Disability: a personal tragedy or social oppression?

When a challenge did come it came from the ranks of disabled people. Our starting point is to recognise that the Disabled People’s Movement emerged during the late 1960s and early 1970s when groups of disabled people began to question why they were either excluded from or marginalised within mainstream social activities.

The roots of the Union of the Physically Impaired Against Segregation (UPIAS) stem from 1972 when Paul Hunt wrote a letter to the Guardian inviting disabled people to join with him to form a group to tackle disability. Paul formed his ideas whilst living in an institution called Le Court. He and other residents had been involved in a long and bitter struggle with the authorities over the right of disabled people to have control over their lives within the institution and for some representation on the management committee. The significance of this particular struggle was that during the course of their struggle, he and others had already started asking some very fundamental questions about the nature of the helper/ helped relationship, the powerless that they were having imposed on top of their impairments, and about why this was the case.

Paul’s partner, Judy Hunt, wrote:

“UPIAS exposed disability as an oppressive relationship, and a power relationship of control. It was these ideas – taken on by the disabled people’s movement – that became the important liberating factor in the movement.”

The ideas of UPIAS were made accessible to disabled people and their organisations via one of its members, a disabled academic called Mike Oliver who developed two models of disability – the individual tragedy model and the social model. It is important to recognise that a model is a ‘schematic description of a system, theory, or phenomenon that accounts for its known or inferred properties and may be used for further study of its characteristics.’

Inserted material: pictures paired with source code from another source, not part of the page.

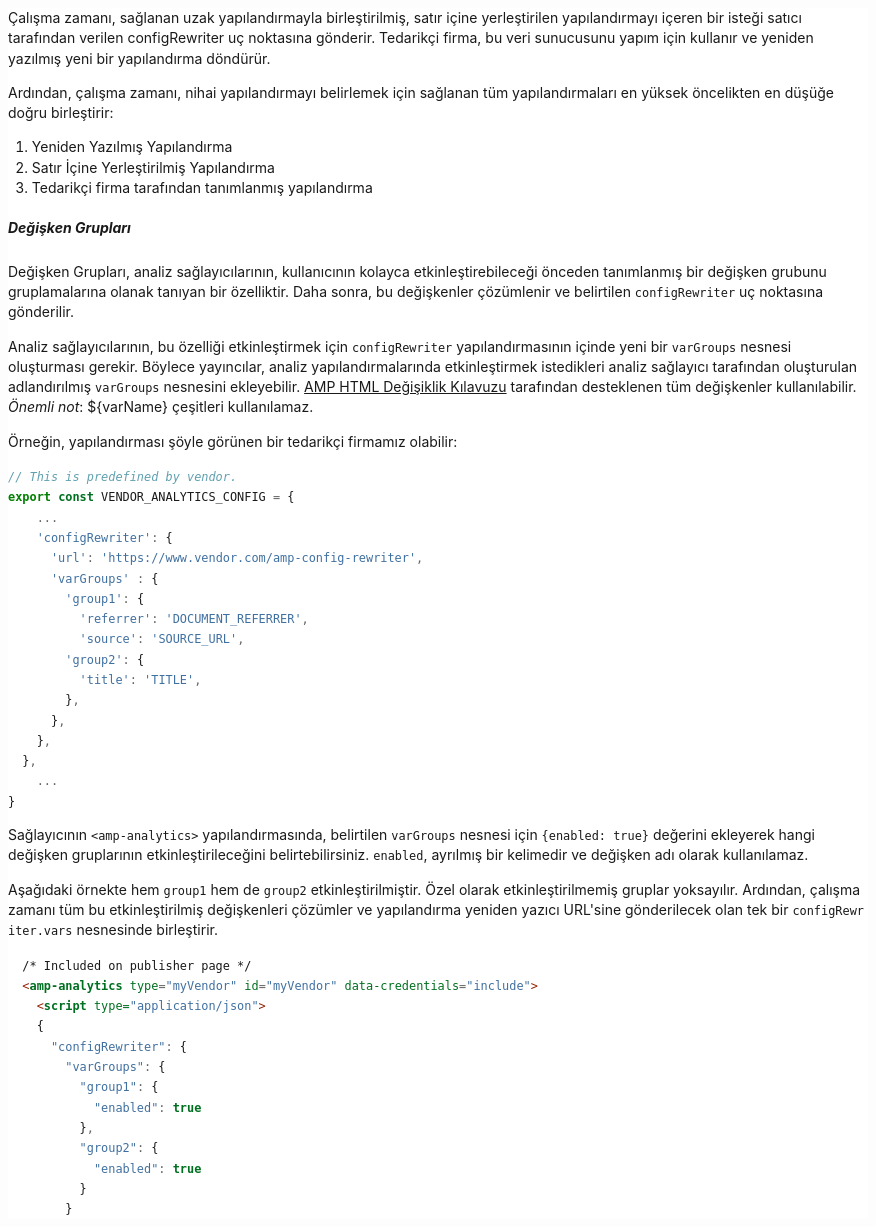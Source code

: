 Çalışma zamanı, sağlanan uzak yapılandırmayla birleştirilmiş, satır içine yerleştirilen yapılandırmayı içeren bir isteği satıcı tarafından verilen configRewriter uç noktasına gönderir. Tedarikçi firma, bu veri sunucusunu yapım için kullanır ve yeniden yazılmış yeni bir yapılandırma döndürür.

Ardından, çalışma zamanı, nihai yapılandırmayı belirlemek için sağlanan tüm yapılandırmaları en yüksek öncelikten en düşüğe doğru birleştirir:

1. Yeniden Yazılmış Yapılandırma
1. Satır İçine Yerleştirilmiş Yapılandırma
1. Tedarikçi firma tarafından tanımlanmış yapılandırma

##### Değişken Grupları

Değişken Grupları, analiz sağlayıcılarının, kullanıcının kolayca etkinleştirebileceği önceden tanımlanmış bir değişken grubunu gruplamalarına olanak tanıyan bir özelliktir. Daha sonra, bu değişkenler çözümlenir ve belirtilen `configRewriter` uç noktasına gönderilir.

Analiz sağlayıcılarının, bu özelliği etkinleştirmek için `configRewriter` yapılandırmasının içinde yeni bir `varGroups` nesnesi oluşturması gerekir. Böylece yayıncılar, analiz yapılandırmalarında etkinleştirmek istedikleri analiz sağlayıcı tarafından oluşturulan adlandırılmış `varGroups` nesnesini ekleyebilir. [AMP HTML Değişiklik Kılavuzu](https://github.com/ampproject/amphtml/blob/master/spec/amp-var-substitutions.md) tarafından desteklenen tüm değişkenler kullanılabilir. *Önemli not*: ${varName} çeşitleri kullanılamaz.

Örneğin, yapılandırması şöyle görünen bir tedarikçi firmamız olabilir:
```js
// This is predefined by vendor.
export const VENDOR_ANALYTICS_CONFIG = {
    ...
    'configRewriter': {
      'url': 'https://www.vendor.com/amp-config-rewriter',
      'varGroups' : {
        'group1': {
          'referrer': 'DOCUMENT_REFERRER',
          'source': 'SOURCE_URL',
        'group2': {
          'title': 'TITLE',
        },
      },
    },
  },
    ...
}
```

Sağlayıcının `<amp-analytics>` yapılandırmasında, belirtilen `varGroups` nesnesi için `{enabled: true}` değerini ekleyerek hangi değişken gruplarının etkinleştirileceğini belirtebilirsiniz. `enabled`, ayrılmış bir kelimedir ve değişken adı olarak kullanılamaz.

Aşağıdaki örnekte hem `group1` hem de `group2` etkinleştirilmiştir. Özel olarak etkinleştirilmemiş gruplar yoksayılır. Ardından, çalışma zamanı tüm bu etkinleştirilmiş değişkenleri çözümler ve yapılandırma yeniden yazıcı URL'sine gönderilecek olan tek bir `configRewriter.vars` nesnesinde birleştirir.

```html
  /* Included on publisher page */
  <amp-analytics type="myVendor" id="myVendor" data-credentials="include">
    <script type="application/json">
    {
      "configRewriter": {
        "varGroups": {
          "group1": {
            "enabled": true
          },
          "group2": {
            "enabled": true
          }
        }
```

So Oliver used the ‘individual tragedy model’ to explore the dominant ideologies and practice in relation to disability in the UK.

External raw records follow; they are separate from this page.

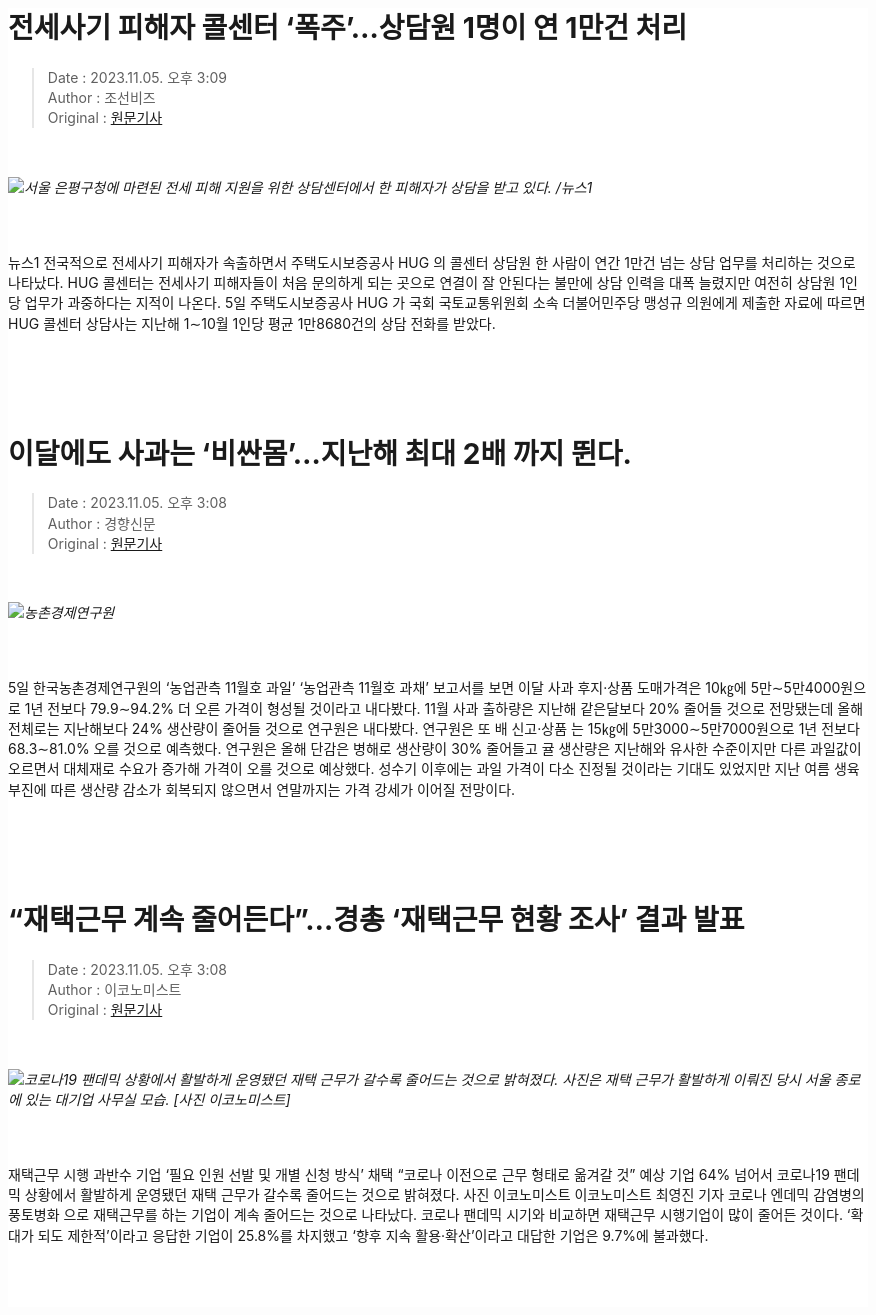   
# 전세사기 피해자 콜센터 ‘폭주’…상담원 1명이 연 1만건 처리  
  
> Date : 2023.11.05. 오후 3:09  
> Author : 조선비즈  
> Original : [원문기사](https://n.news.naver.com/mnews/article/366/0000945127?sid=101)  
<br/>  
  
<img src="https://imgnews.pstatic.net/image/366/2023/11/05/0000945127_001_20231105150901334.JPG?type=w647" id="img1"></img><em class="img_desc">서울 은평구청에 마련된 전세 피해 지원을 위한 상담센터에서 한 피해자가 상담을 받고 있다. /뉴스1</em>  
<br/><br/>  
  
뉴스1 전국적으로 전세사기 피해자가 속출하면서 주택도시보증공사 HUG 의 콜센터 상담원 한 사람이 연간 1만건 넘는 상담 업무를 처리하는 것으로 나타났다.
HUG 콜센터는 전세사기 피해자들이 처음 문의하게 되는 곳으로 연결이 잘 안된다는 불만에 상담 인력을 대폭 늘렸지만 여전히 상담원 1인당 업무가 과중하다는 지적이 나온다.
5일 주택도시보증공사 HUG 가 국회 국토교통위원회 소속 더불어민주당 맹성규 의원에게 제출한 자료에 따르면 HUG 콜센터 상담사는 지난해 1∼10월 1인당 평균 1만8680건의 상담 전화를 받았다.  
<br/><br/><br/>  

  
# 이달에도 사과는 ‘비싼몸’…지난해 최대 2배 까지 뛴다.  
  
> Date : 2023.11.05. 오후 3:08  
> Author : 경향신문  
> Original : [원문기사](https://n.news.naver.com/mnews/article/032/0003259266?sid=101)  
<br/>  
  
<img src="https://imgnews.pstatic.net/image/032/2023/11/05/0003259266_001_20231105150801116.png?type=w647" id="img1"></img><em class="img_desc">농촌경제연구원</em>  
<br/><br/>  
  
5일 한국농촌경제연구원의 ‘농업관측 11월호 과일’ ‘농업관측 11월호 과채’ 보고서를 보면 이달 사과 후지·상품 도매가격은 10㎏에 5만∼5만4000원으로 1년 전보다 79.9∼94.2% 더 오른 가격이 형성될 것이라고 내다봤다.
11월 사과 출하량은 지난해 같은달보다 20% 줄어들 것으로 전망됐는데 올해 전체로는 지난해보다 24% 생산량이 줄어들 것으로 연구원은 내다봤다.
연구원은 또 배 신고·상품 는 15㎏에 5만3000∼5만7000원으로 1년 전보다 68.3∼81.0% 오를 것으로 예측했다.
연구원은 올해 단감은 병해로 생산량이 30% 줄어들고 귤 생산량은 지난해와 유사한 수준이지만 다른 과일값이 오르면서 대체재로 수요가 증가해 가격이 오를 것으로 예상했다.
성수기 이후에는 과일 가격이 다소 진정될 것이라는 기대도 있었지만 지난 여름 생육부진에 따른 생산량 감소가 회복되지 않으면서 연말까지는 가격 강세가 이어질 전망이다.  
<br/><br/><br/>  

  
# “재택근무 계속 줄어든다”…경총 ‘재택근무 현황 조사’ 결과 발표  
  
> Date : 2023.11.05. 오후 3:08  
> Author : 이코노미스트  
> Original : [원문기사](https://n.news.naver.com/mnews/article/243/0000052376?sid=101)  
<br/>  
  
<img src="https://imgnews.pstatic.net/image/243/2023/11/05/0000052376_001_20231105150801339.jpg?type=w647" id="img1"></img><em class="img_desc">코로나19 팬데믹 상황에서 활발하게 운영됐던 재택 근무가 갈수록 줄어드는 것으로 밝혀졌다. 사진은 재택 근무가 활발하게 이뤄진 당시 서울 종로에 있는 대기업 사무실 모습. [사진 이코노미스트]</em>  
<br/><br/>  
  
재택근무 시행 과반수 기업 ‘필요 인원 선발 및 개별 신청 방식’ 채택 “코로나 이전으로 근무 형태로 옮겨갈 것” 예상 기업 64% 넘어서 코로나19 팬데믹 상황에서 활발하게 운영됐던 재택 근무가 갈수록 줄어드는 것으로 밝혀졌다.
사진 이코노미스트 이코노미스트 최영진 기자 코로나 엔데믹 감염병의 풍토병화 으로 재택근무를 하는 기업이 계속 줄어드는 것으로 나타났다.
코로나 팬데믹 시기와 비교하면 재택근무 시행기업이 많이 줄어든 것이다.
‘확대가 되도 제한적’이라고 응답한 기업이 25.8%를 차지했고 ‘향후 지속 활용·확산’이라고 대답한 기업은 9.7%에 불과했다.  
<br/><br/><br/>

How ‘disability’ is defined and then employed in law, social policy and day-to-day social and cultural activities has been rejected by the disabled people’s movement because it presents disabled people in ways which are often considered negative and, as a result, increases the possibility that a disabled person could experience either discrimination or be forced to accept segregated services. The emphasis is on disabled people’s lack of ability, caused by their condition, which is then measured as a means of explaining (and legitimating) why they are unable to ‘fit into’ the mainstream of social activities.

Disabled people argue this approach misrepresents the facts. The alternative ‘social model’ approach has as its starting point the recognition that often having a condition or impairment does have an impact upon our lives; however this is not the direct cause of people with impairments’ social exclusion. If an individual evaluates their impairment in negative terms, which they may, this is not the same as being judged as ‘tragic’ in societal terms because of the perceived non-conformity of the body or mind and the subsequent absence of social value. It is precisely how people with impairments are ‘made sense of’ which ultimately leads to them not being ‘taken into account’ by given western societies. Thus it is within the social organisation of society; mode of production, societal structures, systems, culture and values, etc. where the social restrictions are created for disabled people.

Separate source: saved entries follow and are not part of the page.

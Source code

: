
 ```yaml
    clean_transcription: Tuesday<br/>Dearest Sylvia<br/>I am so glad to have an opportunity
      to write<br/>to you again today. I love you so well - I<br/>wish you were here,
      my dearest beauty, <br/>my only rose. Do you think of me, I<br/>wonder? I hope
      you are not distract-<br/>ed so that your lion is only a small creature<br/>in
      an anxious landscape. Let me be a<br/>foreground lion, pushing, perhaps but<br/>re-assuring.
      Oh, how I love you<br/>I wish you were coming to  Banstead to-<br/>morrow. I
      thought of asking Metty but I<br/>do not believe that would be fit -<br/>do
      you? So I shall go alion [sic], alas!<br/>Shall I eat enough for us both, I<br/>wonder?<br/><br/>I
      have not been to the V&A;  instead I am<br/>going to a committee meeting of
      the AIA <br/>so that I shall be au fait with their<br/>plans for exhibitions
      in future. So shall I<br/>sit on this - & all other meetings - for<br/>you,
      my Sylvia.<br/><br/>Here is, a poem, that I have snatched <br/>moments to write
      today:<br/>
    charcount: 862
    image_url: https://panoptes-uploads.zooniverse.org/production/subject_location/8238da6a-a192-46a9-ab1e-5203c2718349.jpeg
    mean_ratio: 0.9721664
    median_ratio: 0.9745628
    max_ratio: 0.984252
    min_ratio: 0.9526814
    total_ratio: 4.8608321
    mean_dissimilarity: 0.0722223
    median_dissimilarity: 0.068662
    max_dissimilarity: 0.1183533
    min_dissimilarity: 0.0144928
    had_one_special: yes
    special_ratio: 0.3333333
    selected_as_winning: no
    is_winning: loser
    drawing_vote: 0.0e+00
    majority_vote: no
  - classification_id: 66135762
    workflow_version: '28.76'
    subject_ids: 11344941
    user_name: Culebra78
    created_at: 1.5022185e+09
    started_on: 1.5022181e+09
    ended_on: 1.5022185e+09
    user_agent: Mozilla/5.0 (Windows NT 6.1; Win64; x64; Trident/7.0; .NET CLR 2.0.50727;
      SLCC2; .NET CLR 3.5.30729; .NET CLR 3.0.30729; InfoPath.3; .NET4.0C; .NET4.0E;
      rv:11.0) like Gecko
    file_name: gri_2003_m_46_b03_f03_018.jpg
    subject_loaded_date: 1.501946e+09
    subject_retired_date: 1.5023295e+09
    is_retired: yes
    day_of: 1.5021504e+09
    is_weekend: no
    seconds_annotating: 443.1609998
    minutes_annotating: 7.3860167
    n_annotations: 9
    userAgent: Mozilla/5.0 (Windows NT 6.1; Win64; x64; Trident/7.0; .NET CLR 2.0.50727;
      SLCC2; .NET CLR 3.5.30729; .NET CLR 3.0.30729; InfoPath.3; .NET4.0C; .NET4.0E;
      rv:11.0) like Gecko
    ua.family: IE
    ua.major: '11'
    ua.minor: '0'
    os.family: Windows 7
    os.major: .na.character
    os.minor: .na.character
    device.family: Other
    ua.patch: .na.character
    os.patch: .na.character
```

The social oppression understanding of disability

Oliver explains:

“The more detailed elaboration of the social model stemmed from attempts to apply this insight into practice: firstly, in training of social workers, and secondly, in the design and delivery of disability equality training. … I was trying to provide my students with a way of applying the idea that it was society and not people with impairments that should be the target for professional intervention and practice.” Oliver, (2004)

Within Disability Equality Training it is argued that if more time was spent ‘taking into account’ how the design and organisation of things affected disabled people then we might see real change. The emphasis within the social model approach is concern with looking at the differing ways in which people with impairments encounter what we call ‘disabling barriers’.

Disabling barriers are created when not enough attention is paid to the issues which impact on disabled people’s lives. For example, their access needs, the surroundings in which disabled people find themselves in or simply the negative attitudes people hold. Our conditions or impairments may reduce our functional ability , but more often than not, the disabling factor is external to the person and could be reduced or removed by ‘planning disabled people in’ or if needs be, adapting the world in which they want to live.

The social model sees disability as the creation of social restrictions which result from the oppression of people with impairments via systems and structures which serve in the interest of capitalism. The nature of this treatment – often discriminatory – is experienced in a myriad of ways. People with physical impairments and mental health service users, for example, can encounter very different disabling barriers due to how, historically, society has determined the social relations of the membership of these groups. This includes the use of pejorative labels. At a micro level of society, disabling barriers can be down to the failure to introduce inclusive practice however also at a macro level, disability is structured and takes on the character of institutional discrimination – e.g. the labour market, legal system, government policy, etc.

The emphasis within the social model is simple: look at ways of changing the social organisation of society in order to accommodate people with impairments. This has resulted in an array of ‘interpretations’ of the social oppression approach to disability ranging from reformist to revolutionary. Gleeson, for example, argues:

“The ‘materialist’ or ‘radical’ social model understands disability to be a logical outcome of the capitalist mode of production… This version of the social model insists that ‘the fundamental relationships of capitalist society are implicated in the social oppression of disabled people’. Logically, ‘the elimination of disablement…requires a radical transformation, rather than a reform of capitalism.’” (Gleeson 1997: 196)

How disabled people are subjected to differential and unequal treatment must also be addressed in terms of the changing economic and social climate.  Their active inclusion in the labour market, for example, directly corresponds to the demand for labour or the desire to slash public expenditure. In the struggle for emancipation, it is perhaps paradoxical that at the very moment disabled people secured some legal protection, the neoliberal agenda was about to bite.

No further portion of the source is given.